The Checklist (2007)
Atul Gawande wrote the Checklist Manifesto (http://gawande.com/the-checklist-manifesto) which goes into a lot more detail about all this. I would thoroughly recommend reading it if you want to improve how you get stuff done.
Checklists (or scripts) also work well in education:
http://www.jefflindsay.com/EducData.shtml
HN-ers, listen to this business proposition (this is not a sarcasm, but this is an idea, a perspective if you will).
Find one of the productivity books, preferably ones that are quite popular. Implement a software, web-app, mobile-app, desktop-app, plugins, whatever, based on such books.You'll get instant userbase that love your software.
Rinse-and-repeat.
There are a few productivity tools based on GTD out there. Looking at the checklist-for-checklists link that adolph mentioned in this thread reminds me of Trello. Seems like a simple money making scheme don't you think?
I have a number of checklists I use, from deployment to form design, but the practice that has had the biggest impact for me is creating on-the-fly checklists while I'm coding. I often set out to do one thing and realize there are four or five other things that need to be implemented or changed. I used to try to keep track of everything in my head, but when your mental todo list starts looking like a complicated digraph, that just isn't effective. Now I don't code without a scratch pad by my side.

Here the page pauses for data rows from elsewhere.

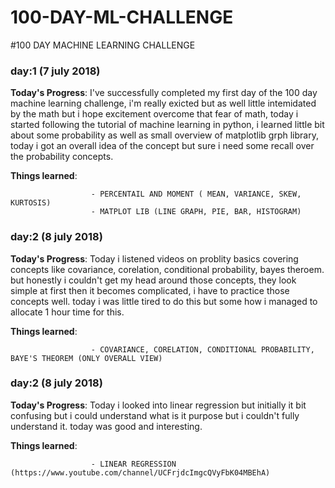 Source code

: # 100-DAY-ML-CHALLENGE
#100 DAY MACHINE LEARNING CHALLENGE 

### day:1 (7 july 2018)
  
 
 **Today's Progress**: I've successfully completed my first day of the 100 day machine learning challenge, i'm really exicted but as well  little intemidated by the math but i hope excitement overcome that fear of math, today i started following the tutorial of machine learning in python, i learned little bit about some probability as well as small overview of matplotlib grph library, today i got an overall idea of the concept but sure i need some recall over the probability concepts. 

 **Things learned**: 
                      
                      - PERCENTAIL AND MOMENT ( MEAN, VARIANCE, SKEW, KURTOSIS)
                      - MATPLOT LIB (LINE GRAPH, PIE, BAR, HISTOGRAM)
 

### day:2 (8 july 2018)
  
 
 **Today's Progress**: Today i listened videos on problity basics covering concepts like covariance, corelation, conditional probability, bayes theroem. but honestly i couldn't get my head around those concepts, they look simple at first then it becomes complicated, i have to practice those concepts well. today i was little tired to do this but some how i managed to allocate 1 hour time for this.

 **Things learned**: 
                      
                      - COVARIANCE, CORELATION, CONDITIONAL PROBABILITY, BAYE'S THEOREM (ONLY OVERALL VIEW)
                      

### day:2 (8 july 2018)
  
 
 **Today's Progress**: Today i looked into linear regression but initially it bit confusing but i could understand what is it purpose but i couldn't fully understand it. today was good and interesting.

 **Things learned**: 
                      
                      - LINEAR REGRESSION (https://www.youtube.com/channel/UCFrjdcImgcQVyFbK04MBEhA)
                               
                      
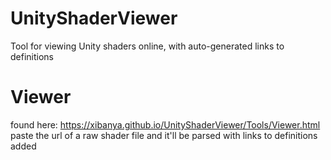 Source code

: # UnityShaderViewer
Tool for viewing Unity shaders online, with auto-generated links to definitions

# Viewer
found here: https://xibanya.github.io/UnityShaderViewer/Tools/Viewer.html
paste the url of a raw shader file and it'll be parsed with links to definitions added

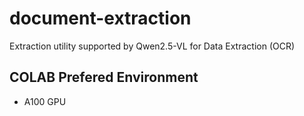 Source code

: # document-extraction
Extraction utility supported by Qwen2.5-VL for Data Extraction (OCR)

## COLAB Prefered Environment
- A100 GPU

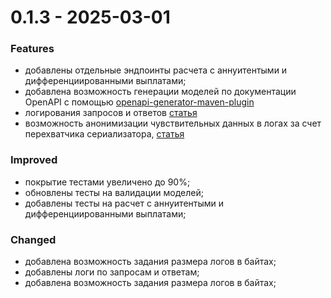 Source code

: # 0.1.3 - 2025-03-01

### Features
- добавлены отдельные эндпоинты расчета с аннуитентыми и дифференциированными выплатами;
- добавлена возможность генерации моделей по документации OpenAPI с помощью [openapi-generator-maven-plugin](https://openapi-generator.tech/docs/plugins/)
- логирования запросов и ответов [статья](https://frandorado.github.io/spring/2018/11/15/log-request-response-with-body-spring.html)
- возможность анонимизации чувствительных данных в логах за счет перехватчика сериализатора, [статья](https://stackoverflow.com/questions/56070451/mask-json-fields-using-jackson)

### Improved
- покрытие тестами увеличено до 90%;
- обновлены тесты на валидации моделей;
- добавлены тесты на расчет с аннуитентыми и дифференциированными выплатами;

### Changed
- добавлена возможность задания размера логов в байтах;
- добавлены логи по запросам и ответам;
- добавлена возможность задания размера логов в байтах; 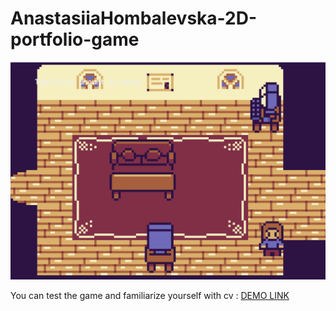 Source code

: # AnastasiiaHombalevska-2D-portfolio-game

![A screenshot of the project](./developerportfolio.png)

You can test the game and familiarize yourself with cv : [DEMO LINK](https://anastasiiahombalevska.github.io/AnastasiiaHombalevska-2D-portfolio-game/) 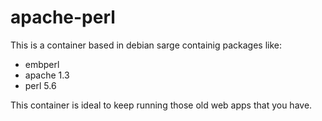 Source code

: apache-perl
===========

This is a container based in debian sarge containig packages like:

* embperl
* apache 1.3
* perl 5.6

This container is ideal to keep running those old web apps that you have.
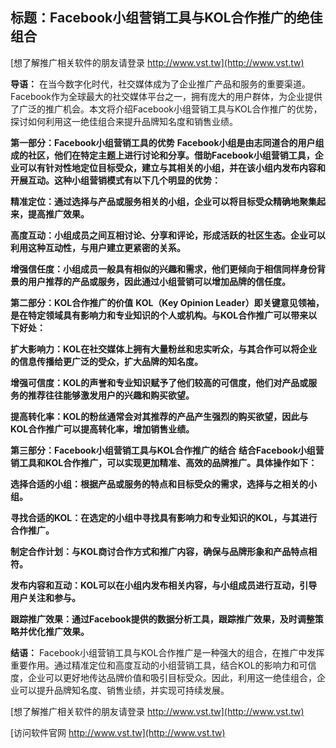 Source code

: ## **标题：Facebook小组营销工具与KOL合作推广的绝佳组合**

[想了解推广相关软件的朋友请登录 http://www.vst.tw](http://www.vst.tw)

**导语：**
在当今数字化时代，社交媒体成为了企业推广产品和服务的重要渠道。Facebook作为全球最大的社交媒体平台之一，拥有庞大的用户群体，为企业提供了广泛的推广机会。本文将介绍Facebook小组营销工具与KOL合作推广的优势，探讨如何利用这一绝佳组合来提升品牌知名度和销售业绩。

**第一部分：Facebook小组营销工具的优势**
**Facebook小组是由志同道合的用户组成的社区，他们在特定主题上进行讨论和分享。借助Facebook小组营销工具，企业可以有针对性地定位目标受众，建立与其相关的小组，并在该小组内发布内容和开展互动。这种小组营销模式有以下几个明显的优势：**

**精准定位：通过选择与产品或服务相关的小组，企业可以将目标受众精确地聚集起来，提高推广效果。**

**高度互动：小组成员之间互相讨论、分享和评论，形成活跃的社区生态。企业可以利用这种互动性，与用户建立更紧密的关系。**

**增强信任度：小组成员一般具有相似的兴趣和需求，他们更倾向于相信同样身份背景的用户推荐的产品或服务，因此通过小组营销可以增加品牌的信任度。**

**第二部分：KOL合作推广的价值**
**KOL（Key Opinion Leader）即关键意见领袖，是在特定领域具有影响力和专业知识的个人或机构。与KOL合作推广可以带来以下好处：**

**扩大影响力：KOL在社交媒体上拥有大量粉丝和忠实听众，与其合作可以将企业的信息传播给更广泛的受众，扩大品牌的知名度。**

**增强可信度：KOL的声誉和专业知识赋予了他们较高的可信度，他们对产品或服务的推荐往往能够激发用户的兴趣和购买欲望。**

**提高转化率：KOL的粉丝通常会对其推荐的产品产生强烈的购买欲望，因此与KOL合作推广可以提高转化率，增加销售业绩。**

**第三部分：Facebook小组营销工具与KOL合作推广的结合**
**结合Facebook小组营销工具和KOL合作推广，可以实现更加精准、高效的品牌推广。具体操作如下：**

**选择合适的小组：根据产品或服务的特点和目标受众的需求，选择与之相关的小组。**

**寻找合适的KOL：在选定的小组中寻找具有影响力和专业知识的KOL，与其进行合作推广。**

**制定合作计划：与KOL商讨合作方式和推广内容，确保与品牌形象和产品特点相符。**

**发布内容和互动：KOL可以在小组内发布相关内容，与小组成员进行互动，引导用户关注和参与。**

**跟踪推广效果：通过Facebook提供的数据分析工具，跟踪推广效果，及时调整策略并优化推广效果。**

**结语：**
Facebook小组营销工具与KOL合作推广是一种强大的组合，在推广中发挥重要作用。通过精准定位和高度互动的小组营销工具，结合KOL的影响力和可信度，企业可以更好地传达品牌价值和吸引目标受众。因此，利用这一绝佳组合，企业可以提升品牌知名度、销售业绩，并实现可持续发展。

[想了解推广相关软件的朋友请登录 http://www.vst.tw](http://www.vst.tw)


[访问软件官网 http://www.vst.tw](http://www.vst.tw)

I guess that a hospital is like the military in that there has to be clearly delineated chain of command, but some points raised in the article could be solved by empowering doctors and especially nurses:
"chlorhexidine soap, shown to reduce line infections, was available in fewer than a third of the I.C.U.s. This was a problem only an executive could solve"
If nurses and doctors were empowered, that problem probably wouldn't have arisen.
I agree that other solutions are more in executives' territory: "they persuaded Arrow International, one of the largest manufacturers of central lines, to produce a new central-line kit that had both the drape and chlorhexidine in it."
Challenge HN: Share your checklist for training yourself to be a better hacker. Or to have more successful projects.
I think all of these checklist ideas are great, but does anyone have any suggestions regarding how to make the decision makers in the medical community pay attention? It sounds like there are possible opportunities here.
I used to travel a lot for work. My "Master Packing List", has meant I no longer find myself meeting clients without, say, a belt, or socks, or laptop charger, etc.
I've seen this many times and it never gets old.